[Plain-text document sources]

__________________________________________________

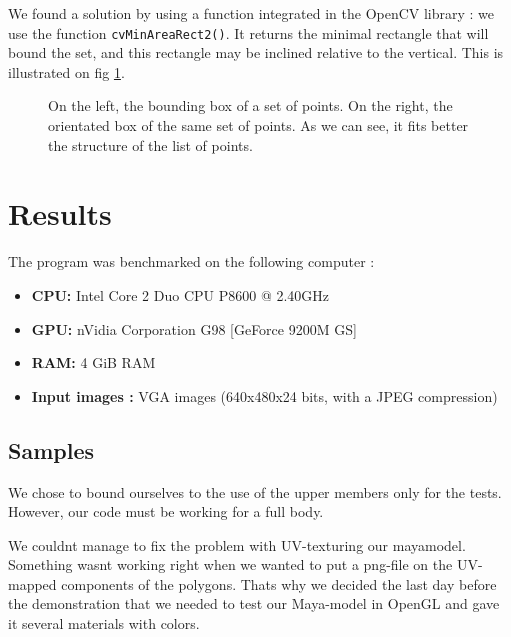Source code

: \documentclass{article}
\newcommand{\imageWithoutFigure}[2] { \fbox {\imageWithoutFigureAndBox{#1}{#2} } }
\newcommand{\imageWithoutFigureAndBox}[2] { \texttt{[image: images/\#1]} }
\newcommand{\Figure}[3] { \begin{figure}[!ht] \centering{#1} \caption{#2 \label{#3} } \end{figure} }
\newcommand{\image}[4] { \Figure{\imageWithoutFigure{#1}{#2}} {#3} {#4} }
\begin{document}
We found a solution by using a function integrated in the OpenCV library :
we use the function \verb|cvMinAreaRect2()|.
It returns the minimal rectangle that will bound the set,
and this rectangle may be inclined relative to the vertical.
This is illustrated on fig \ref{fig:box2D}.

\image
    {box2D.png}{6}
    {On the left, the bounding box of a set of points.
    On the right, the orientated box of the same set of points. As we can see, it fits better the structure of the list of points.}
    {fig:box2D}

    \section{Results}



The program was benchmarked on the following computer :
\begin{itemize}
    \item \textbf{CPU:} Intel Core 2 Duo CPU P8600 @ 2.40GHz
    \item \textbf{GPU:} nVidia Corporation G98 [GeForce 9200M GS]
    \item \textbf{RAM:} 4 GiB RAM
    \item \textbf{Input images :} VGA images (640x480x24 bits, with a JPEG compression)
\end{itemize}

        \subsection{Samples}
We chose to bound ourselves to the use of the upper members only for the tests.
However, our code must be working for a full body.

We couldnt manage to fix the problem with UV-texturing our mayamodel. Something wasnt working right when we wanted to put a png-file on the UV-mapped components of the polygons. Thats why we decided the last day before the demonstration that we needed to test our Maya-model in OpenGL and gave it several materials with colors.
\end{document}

__________________________________________________

§ **What you should do**: Write out exactly the lines above from the line with "On the right, the" through the line with "However, our code", both of them included, and leave out all other lines.

§ **Answer for the task**:
    On the right, the orientated box of the same set of points. As we can see, it fits better the structure of the list of points.}
    {fig:box2D}

    \section{Results}



The program was benchmarked on the following computer :
\begin{itemize}
    \item \textbf{CPU:} Intel Core 2 Duo CPU P8600 @ 2.40GHz
    \item \textbf{GPU:} nVidia Corporation G98 [GeForce 9200M GS]
    \item \textbf{RAM:} 4 GiB RAM
    \item \textbf{Input images :} VGA images (640x480x24 bits, with a JPEG compression)
\end{itemize}

        \subsection{Samples}
We chose to bound ourselves to the use of the upper members only for the tests.
However, our code must be working for a full body.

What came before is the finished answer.